INFORMATION PROVIDED:

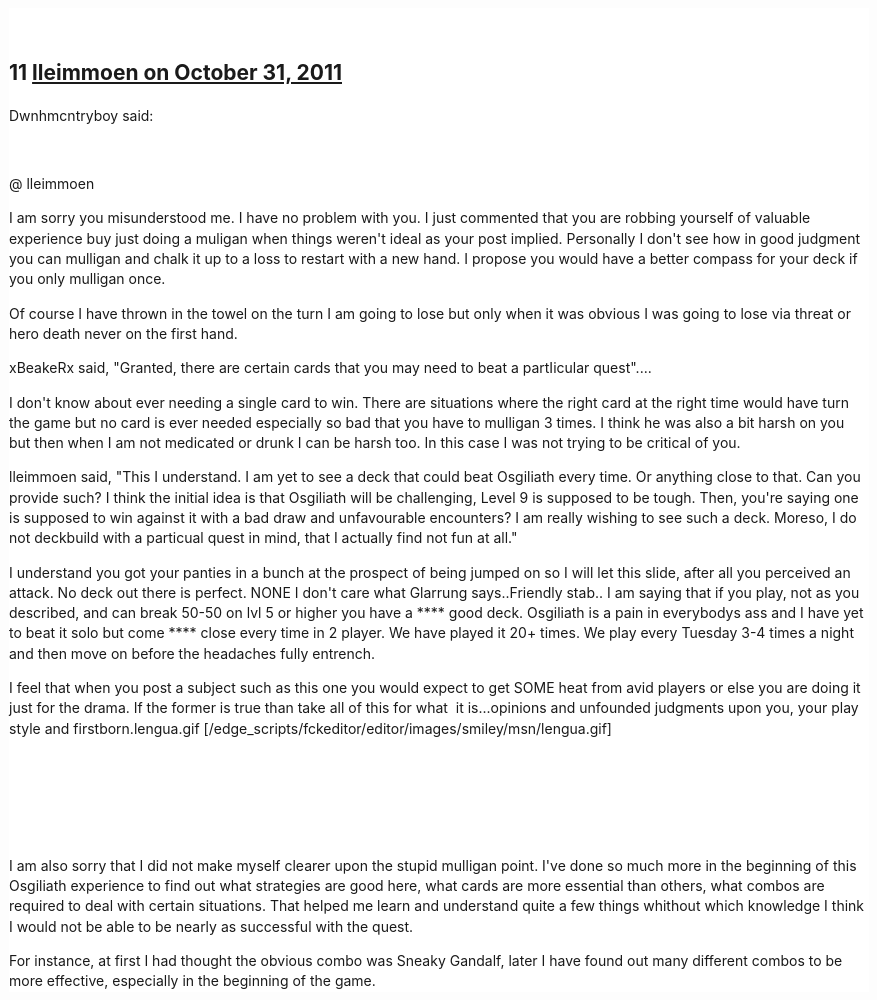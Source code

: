  

## 11 [lleimmoen on October 31, 2011](https://community.fantasyflightgames.com/topic/55514-some-thoughts-on-osgiliath/?do=findComment&comment=549491)

Dwnhmcntryboy said:

 

@ lleimmoen

I am sorry you misunderstood me. I have no problem with you. I just commented that you are robbing yourself of valuable experience buy just doing a muligan when things weren't ideal as your post implied. Personally I don't see how in good judgment you can mulligan and chalk it up to a loss to restart with a new hand. I propose you would have a better compass for your deck if you only mulligan once.

Of course I have thrown in the towel on the turn I am going to lose but only when it was obvious I was going to lose via threat or hero death never on the first hand.

xBeakeRx said, "Granted, there are certain cards that you may need to beat a partIicular quest"....

I don't know about ever needing a single card to win. There are situations where the right card at the right time would have turn the game but no card is ever needed especially so bad that you have to mulligan 3 times. I think he was also a bit harsh on you but then when I am not medicated or drunk I can be harsh too. In this case I was not trying to be critical of you.

lleimmoen said, "This I understand. I am yet to see a deck that could beat Osgiliath every time. Or anything close to that. Can you provide such? I think the initial idea is that Osgiliath will be challenging, Level 9 is supposed to be tough. Then, you're saying one is supposed to win against it with a bad draw and unfavourable encounters? I am really wishing to see such a deck. Moreso, I do not deckbuild with a particual quest in mind, that I actually find not fun at all."

I understand you got your panties in a bunch at the prospect of being jumped on so I will let this slide, after all you perceived an attack. No deck out there is perfect. NONE I don't care what Glarrung says..Friendly stab.. I am saying that if you play, not as you described, and can break 50-50 on lvl 5 or higher you have a **** good deck. Osgiliath is a pain in everybodys ass and I have yet to beat it solo but come **** close every time in 2 player. We have played it 20+ times. We play every Tuesday 3-4 times a night and then move on before the headaches fully entrench.

I feel that when you post a subject such as this one you would expect to get SOME heat from avid players or else you are doing it just for the drama. If the former is true than take all of this for what  it is...opinions and unfounded judgments upon you, your play style and firstborn.lengua.gif [/edge_scripts/fckeditor/editor/images/smiley/msn/lengua.gif]

 

 

 

I am also sorry that I did not make myself clearer upon the stupid mulligan point. I've done so much more in the beginning of this Osgiliath experience to find out what strategies are good here, what cards are more essential than others, what combos are required to deal with certain situations. That helped me learn and understand quite a few things whithout which knowledge I think I would not be able to be nearly as successful with the quest.

For instance, at first I had thought the obvious combo was Sneaky Gandalf, later I have found out many different combos to be more effective, especially in the beginning of the game.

WHAT TO PRODUCE:
Starting at the line that has "I understand you" and ending at the line that has "I feel that", please write out the lines above exactly, leaving out all others.

RESPONSE AREA:
I understand you got your panties in a bunch at the prospect of being jumped on so I will let this slide, after all you perceived an attack. No deck out there is perfect. NONE I don't care what Glarrung says..Friendly stab.. I am saying that if you play, not as you described, and can break 50-50 on lvl 5 or higher you have a **** good deck. Osgiliath is a pain in everybodys ass and I have yet to beat it solo but come **** close every time in 2 player. We have played it 20+ times. We play every Tuesday 3-4 times a night and then move on before the headaches fully entrench.

I feel that when you post a subject such as this one you would expect to get SOME heat from avid players or else you are doing it just for the drama. If the former is true than take all of this for what  it is...opinions and unfounded judgments upon you, your play style and firstborn.lengua.gif [/edge_scripts/fckeditor/editor/images/smiley/msn/lengua.gif]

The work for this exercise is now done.